> TO DO:
Repeat exactly, and only, the lines from the line bearing "source contributions 👋" through the end of the material. Do not copy the pictures.

> PROVIDED MATERIAL:
◇ ◇ ◇

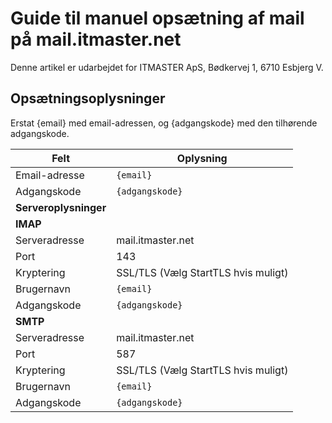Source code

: # Guide til manuel opsætning af mail på mail.itmaster.net
Denne artikel er udarbejdet for ITMASTER ApS, Bødkervej 1, 6710 Esbjerg V.

## Opsætningsoplysninger
Erstat {email} med email-adressen, og {adgangskode} med den tilhørende adgangskode.

| Felt          | Oplysning                |
| ---           | ---                      |
| Email-adresse | `{email}`                | 
| Adgangskode   | `{adgangskode}`          |
| **Serveroplysninger**                    |
| **IMAP**                                 |
| Serveradresse | mail.itmaster.net |
| Port          | 143                      |
| Kryptering     | SSL/TLS (Vælg StartTLS hvis muligt)                      |
| Brugernavn    | `{email}`                | 
| Adgangskode   | `{adgangskode}`          |
| **SMTP**                                 |
| Serveradresse | mail.itmaster.net |
| Port          | 587                      |
| Kryptering     | SSL/TLS (Vælg StartTLS hvis muligt)                 |
| Brugernavn    | `{email}`                | 
| Adgangskode   | `{adgangskode}`          |
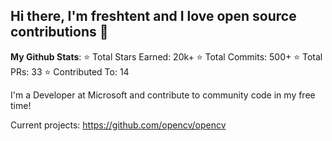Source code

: ## Hi there, I'm freshtent and I love open source contributions 👋
**My Github Stats**:
⭐ Total Stars Earned:  20k+
⭐ Total Commits:       500+
⭐ Total PRs:           33
⭐ Contributed To:      14

I'm a Developer at Microsoft and contribute to community code in my free time!

Current projects:
https://github.com/opencv/opencv


<!--
**freshtent/freshtent** is a ✨ _special_ ✨ repository because its `README.md` (this file) appears on your GitHub profile.

Here are some ideas to get you started:

- 🔭 I’m currently working on ...
- 🌱 I’m currently learning ...
- 👯 I’m looking to collaborate on ...
- 🤔 I’m looking for help with ...
- 💬 Ask me about ...
- 📫 How to reach me: ...
- 😄 Pronouns: ...
- ⚡ Fun fact: ...
-->
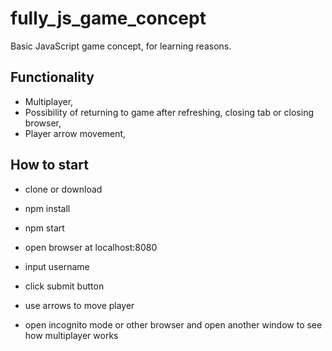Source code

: # fully_js_game_concept
Basic JavaScript game concept, for learning reasons.


Functionality
-------------

* Multiplayer,
* Possibility of returning to game after refreshing, closing tab or closing browser,
* Player arrow movement,

How to start
------------

* clone or download
* npm install
* npm start

* open browser at localhost:8080
* input username
* click submit button

* use arrows to move player
* open incognito mode or other browser and open another window to see how multiplayer works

◇ ◇ ◇

> WRITTEN REPLY:
: ## Hi there, I'm freshtent and I love open source contributions 👋
**My Github Stats**:
⭐ Total Stars Earned:  20k+
⭐ Total Commits:       500+
⭐ Total PRs:           33
⭐ Contributed To:      14

I'm a Developer at Microsoft and contribute to community code in my free time!

Current projects:
https://github.com/opencv/opencv


<!--
**freshtent/freshtent** is a ✨ _special_ ✨ repository because its `README.md` (this file) appears on your GitHub profile.

Here are some ideas to get you started:

- 🔭 I’m currently working on ...
- 🌱 I’m currently learning ...
- 👯 I’m looking to collaborate on ...
- 🤔 I’m looking for help with ...
- 💬 Ask me about ...
- 📫 How to reach me: ...
- 😄 Pronouns: ...
- ⚡ Fun fact: ...
-->
Source code

: # fully_js_game_concept
Basic JavaScript game concept, for learning reasons.


Functionality
-------------

* Multiplayer,
* Possibility of returning to game after refreshing, closing tab or closing browser,
* Player arrow movement,

How to start
------------

* clone or download
* npm install
* npm start

* open browser at localhost:8080
* input username
* click submit button

* use arrows to move player
* open incognito mode or other browser and open another window to see how multiplayer works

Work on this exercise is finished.